+++ Supplied records

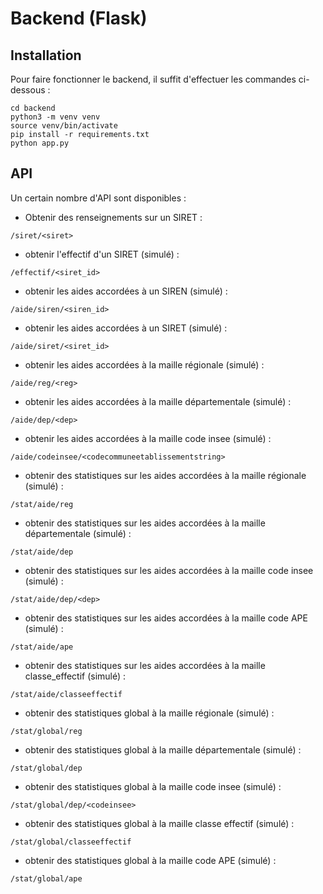 # Backend (Flask)

## Installation

Pour faire fonctionner le backend, il suffit d'effectuer les commandes ci-dessous :

```
cd backend
python3 -m venv venv
source venv/bin/activate
pip install -r requirements.txt
python app.py
```

## API

Un certain nombre d'API sont disponibles :

- Obtenir des renseignements sur un SIRET :

``` 
/siret/<siret> 
```

- obtenir l'effectif d'un SIRET (simulé) :
```
/effectif/<siret_id>
```

- obtenir les aides accordées à un SIREN (simulé) :
```
/aide/siren/<siren_id>
```

- obtenir les aides accordées à un SIRET (simulé) :
```
/aide/siret/<siret_id>
```

- obtenir les aides accordées à la maille régionale (simulé) :
```
/aide/reg/<reg>
```

- obtenir les aides accordées à la maille départementale (simulé) :
```
/aide/dep/<dep>
```

- obtenir les aides accordées à la maille code insee (simulé) :
```
/aide/codeinsee/<codecommuneetablissementstring>
```

- obtenir des statistiques sur les aides accordées à la maille régionale (simulé) :
```
/stat/aide/reg
```

- obtenir des statistiques sur les aides accordées à la maille départementale (simulé) :
```
/stat/aide/dep
```

- obtenir des statistiques sur les aides accordées à la maille code insee (simulé) :
```
/stat/aide/dep/<dep>
```

- obtenir des statistiques sur les aides accordées à la maille code APE (simulé) :
```
/stat/aide/ape
```

- obtenir des statistiques sur les aides accordées à la maille classe_effectif (simulé) :
```
/stat/aide/classeeffectif
```

- obtenir des statistiques global à la maille régionale (simulé) :
```
/stat/global/reg
```

- obtenir des statistiques global à la maille départementale (simulé) :
```
/stat/global/dep
```

- obtenir des statistiques global à la maille code insee (simulé) :
```
/stat/global/dep/<codeinsee>
```

- obtenir des statistiques global à la maille classe effectif (simulé) :
```
/stat/global/classeeffectif
```

- obtenir des statistiques global à la maille code APE (simulé) :
```
/stat/global/ape
```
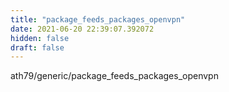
 ```yaml
---
title: "package_feeds_packages_openvpn"
date: 2021-06-20 22:39:07.392072
hidden: false
draft: false
---
```


ath79/generic/package_feeds_packages_openvpn

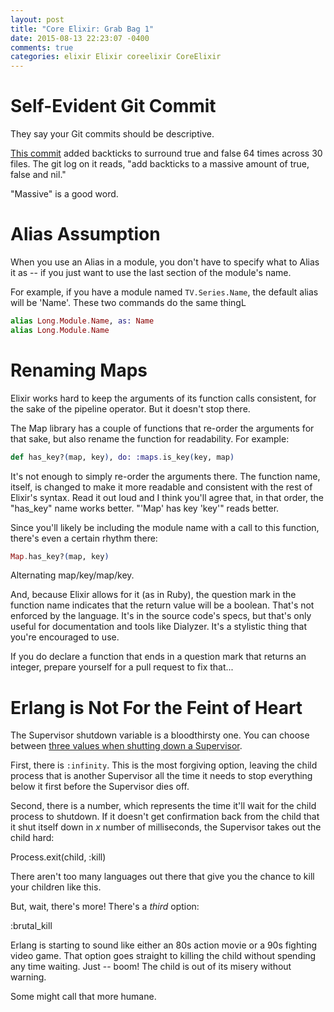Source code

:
 ```yaml
---
layout: post
title: "Core Elixir: Grab Bag 1"
date: 2015-08-13 22:23:07 -0400
comments: true
categories: elixir Elixir coreelixir CoreElixir
---
```


# Self-Evident Git Commit

They say your Git commits should be descriptive.

[This commit](https://github.com/elixir-lang/elixir/commit/cf41811462d4d7e819aea73f3a33adb082fab9d4) added backticks to surround true and false 64 times across 30 files. The git log on it reads, "add backticks to a massive amount of true, false and nil." 

"Massive" is a good word.


# Alias Assumption

When you use an Alias in a module, you don't have to specify what to Alias it as -- if you just want to use the last section of the module's name. 

For example, if you have a module named `TV.Series.Name`, the default alias will be 'Name'.  These two commands do the same thingL

```elixir
alias Long.Module.Name, as: Name
alias Long.Module.Name
```

# Renaming Maps

Elixir works hard to keep the arguments of its function calls consistent, for the sake of the pipeline operator. But it doesn't stop there.

The Map library has a couple of functions that re-order the arguments for that sake, but also rename the function for readability.  For example:

```elixir
def has_key?(map, key), do: :maps.is_key(key, map)
```

It's not enough to simply re-order the arguments there.  The function name, itself, is changed to make it more readable and consistent with the rest of Elixir's syntax.  Read it out loud and I think you'll agree that, in that order, the "has_key" name works better.  "'Map' has key 'key'" reads better.  

Since you'll likely be including the module name with a call to this function, there's even a certain rhythm there:

```elixir
Map.has_key?(map, key)
```

Alternating map/key/map/key.

And, because Elixir allows for it (as in Ruby), the question mark in the function name indicates that the return value will be a boolean.  That's not enforced by the language. It's in the source code's specs, but that's only useful for documentation and tools like Dialyzer.  It's a stylistic thing that you're encouraged to use.

If you do declare a function that ends in a question mark that returns an integer, prepare yourself for a pull request to fix that...

   
# Erlang is Not For the Feint of Heart

The Supervisor shutdown variable is a bloodthirsty one.  You can choose between [three values when shutting down a Supervisor](https://github.com/elixir-lang/elixir/blob/4f68c4f10502e0f54a21093bb9a33957e63a9ac4/lib/elixir/lib/supervisor/spec.ex#L139).  

First, there is `:infinity`.  This is the most forgiving option, leaving the child process that is another Supervisor all the time it needs to stop everything below it first before the Supervisor dies off.

Second, there is a number, which represents the time it'll wait for the child process to shutdown.  If it doesn't get confirmation back from the child that it shut itself down in  _x_ number of milliseconds, the Supervisor takes out the child hard:

  Process.exit(child, :kill)

There aren't too many languages out there that  give you the chance to kill your children like this.

But, wait, there's more!  There's a _third_ option:

  :brutal_kill

Erlang is starting to sound like either an 80s action movie or a 90s fighting video game.  That option goes straight to killing the child without spending any time waiting. Just -- boom!  The child is out of its misery without warning.

Some might call that more humane.
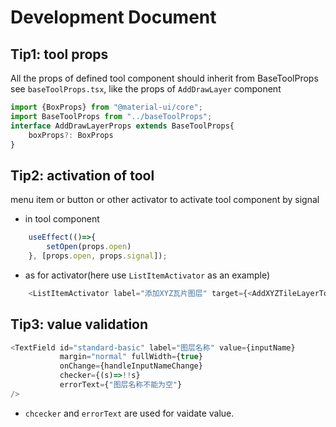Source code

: # Development Document

## Tip1: tool props
All the props of defined tool component should inherit from BaseToolProps    
see `baseToolProps.tsx`, like the props of `AddDrawLayer` component
```typescript
import {BoxProps} from "@material-ui/core"; 
import BaseToolProps from "../baseToolProps";
interface AddDrawLayerProps extends BaseToolProps{
    boxProps?: BoxProps
}
```

## Tip2: activation of tool
menu item or button or other activator to activate tool component by signal
* in tool component
  
```typescript
    useEffect(()=>{
        setOpen(props.open)
    }, [props.open, props.signal]);
```
* as for activator(here use `ListItemActivator` as an example)
```typescript
    <ListItemActivator label="添加XYZ瓦片图层" target={<AddXYZTileLayerTool/>}/>
```

## Tip3: value validation
```typescript
<TextField id="standard-basic" label="图层名称" value={inputName}
           margin="normal" fullWidth={true}
           onChange={handleInputNameChange}
           checker={(s)=>!!s}
           errorText={"图层名称不能为空"}
/>
```
* `chcecker` and `errorText` are used for vaidate value.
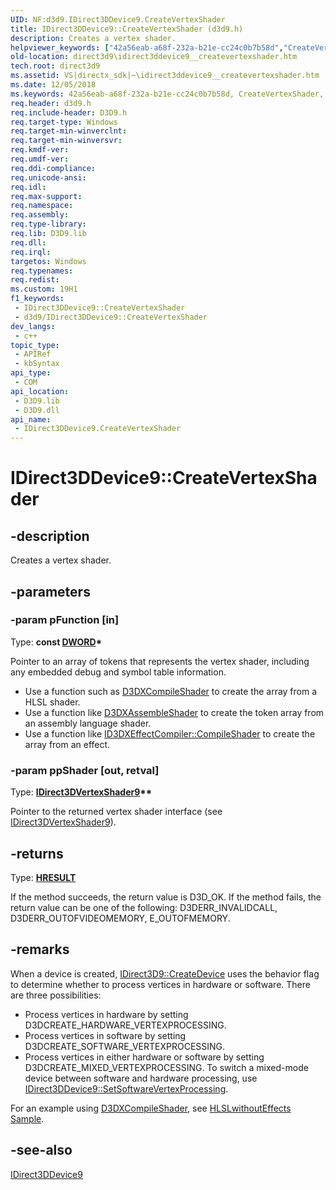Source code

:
 ```yaml
---
UID: NF:d3d9.IDirect3DDevice9.CreateVertexShader
title: IDirect3DDevice9::CreateVertexShader (d3d9.h)
description: Creates a vertex shader.
helpviewer_keywords: ["42a56eab-a68f-232a-b21e-cc24c0b7b58d","CreateVertexShader","CreateVertexShader method [Direct3D 9]","CreateVertexShader method [Direct3D 9]","IDirect3DDevice9 interface","IDirect3DDevice9 interface [Direct3D 9]","CreateVertexShader method","IDirect3DDevice9.CreateVertexShader","IDirect3DDevice9::CreateVertexShader","d3d9helper/IDirect3DDevice9::CreateVertexShader","direct3d9.idirect3ddevice9__createvertexshader"]
old-location: direct3d9\idirect3ddevice9__createvertexshader.htm
tech.root: direct3d9
ms.assetid: VS|directx_sdk|~\idirect3ddevice9__createvertexshader.htm
ms.date: 12/05/2018
ms.keywords: 42a56eab-a68f-232a-b21e-cc24c0b7b58d, CreateVertexShader, CreateVertexShader method [Direct3D 9], CreateVertexShader method [Direct3D 9],IDirect3DDevice9 interface, IDirect3DDevice9 interface [Direct3D 9],CreateVertexShader method, IDirect3DDevice9.CreateVertexShader, IDirect3DDevice9::CreateVertexShader, d3d9helper/IDirect3DDevice9::CreateVertexShader, direct3d9.idirect3ddevice9__createvertexshader
req.header: d3d9.h
req.include-header: D3D9.h
req.target-type: Windows
req.target-min-winverclnt: 
req.target-min-winversvr: 
req.kmdf-ver: 
req.umdf-ver: 
req.ddi-compliance: 
req.unicode-ansi: 
req.idl: 
req.max-support: 
req.namespace: 
req.assembly: 
req.type-library: 
req.lib: D3D9.lib
req.dll: 
req.irql: 
targetos: Windows
req.typenames: 
req.redist: 
ms.custom: 19H1
f1_keywords:
 - IDirect3DDevice9::CreateVertexShader
 - d3d9/IDirect3DDevice9::CreateVertexShader
dev_langs:
 - c++
topic_type:
 - APIRef
 - kbSyntax
api_type:
 - COM
api_location:
 - D3D9.lib
 - D3D9.dll
api_name:
 - IDirect3DDevice9.CreateVertexShader
---
```


# IDirect3DDevice9::CreateVertexShader


## -description

Creates a vertex shader.

## -parameters

### -param pFunction [in]

Type: <b>const <a href="https://docs.microsoft.com/windows/desktop/WinProg/windows-data-types">DWORD</a>*</b>

Pointer to an array of tokens that represents the vertex shader, including any embedded debug and symbol table information. 
    


<ul>
<li>Use a function such as <a href="https://docs.microsoft.com/windows/desktop/direct3d9/d3dxcompileshader">D3DXCompileShader</a> to create the array from a HLSL shader.</li>
<li>Use a function like <a href="https://docs.microsoft.com/windows/desktop/direct3d9/d3dxassembleshader">D3DXAssembleShader</a> to create the token array from an assembly language shader.</li>
<li>Use a function like <a href="https://docs.microsoft.com/windows/desktop/direct3d9/id3dxeffectcompiler--compileshader">ID3DXEffectCompiler::CompileShader</a> to create the array from an effect.</li>
</ul>

### -param ppShader [out, retval]

Type: <b><a href="https://docs.microsoft.com/windows/desktop/api/d3d9helper/nn-d3d9helper-idirect3dvertexshader9">IDirect3DVertexShader9</a>**</b>

Pointer to the returned vertex shader interface (see <a href="https://docs.microsoft.com/windows/desktop/api/d3d9helper/nn-d3d9helper-idirect3dvertexshader9">IDirect3DVertexShader9</a>).

## -returns

Type: <b><a href="/windows/win32/com/structure-of-com-error-codes">HRESULT</a></b>

If the method succeeds, the return value is D3D_OK. If the method fails, the return value can be one of the following: D3DERR_INVALIDCALL, D3DERR_OUTOFVIDEOMEMORY, E_OUTOFMEMORY.

## -remarks

When a device is created, <a href="https://docs.microsoft.com/windows/desktop/api/d3d9/nf-d3d9-idirect3d9-createdevice">IDirect3D9::CreateDevice</a> uses the behavior flag to determine whether to process vertices in hardware or software. There are three possibilities:

<ul>
<li>Process vertices in hardware by setting D3DCREATE_HARDWARE_VERTEXPROCESSING.</li>
<li>Process vertices in software by setting D3DCREATE_SOFTWARE_VERTEXPROCESSING.</li>
<li>Process vertices in either hardware or software by setting D3DCREATE_MIXED_VERTEXPROCESSING. To switch a mixed-mode device between software and hardware processing, use <a href="https://docs.microsoft.com/windows/desktop/api/d3d9helper/nf-d3d9helper-idirect3ddevice9-setsoftwarevertexprocessing">IDirect3DDevice9::SetSoftwareVertexProcessing</a>.</li>
</ul>
For an example using <a href="https://docs.microsoft.com/windows/desktop/direct3d9/d3dxcompileshader">D3DXCompileShader</a>, see <a href="https://msdn.microsoft.com/library/Ee417786(v=VS.85).aspx">HLSLwithoutEffects Sample</a>.

## -see-also

<a href="https://docs.microsoft.com/windows/desktop/api/d3d9helper/nn-d3d9helper-idirect3ddevice9">IDirect3DDevice9</a>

++++++

* _Work request_
Starting at the line that holds "<li>Process vertices in hardware", set down each line exactly through the last line of the records above, and no others.

* _Task answer_
<li>Process vertices in hardware by setting D3DCREATE_HARDWARE_VERTEXPROCESSING.</li>
<li>Process vertices in software by setting D3DCREATE_SOFTWARE_VERTEXPROCESSING.</li>
<li>Process vertices in either hardware or software by setting D3DCREATE_MIXED_VERTEXPROCESSING. To switch a mixed-mode device between software and hardware processing, use <a href="https://docs.microsoft.com/windows/desktop/api/d3d9helper/nf-d3d9helper-idirect3ddevice9-setsoftwarevertexprocessing">IDirect3DDevice9::SetSoftwareVertexProcessing</a>.</li>
</ul>
For an example using <a href="https://docs.microsoft.com/windows/desktop/direct3d9/d3dxcompileshader">D3DXCompileShader</a>, see <a href="https://msdn.microsoft.com/library/Ee417786(v=VS.85).aspx">HLSLwithoutEffects Sample</a>.

## -see-also

<a href="https://docs.microsoft.com/windows/desktop/api/d3d9helper/nn-d3d9helper-idirect3ddevice9">IDirect3DDevice9</a>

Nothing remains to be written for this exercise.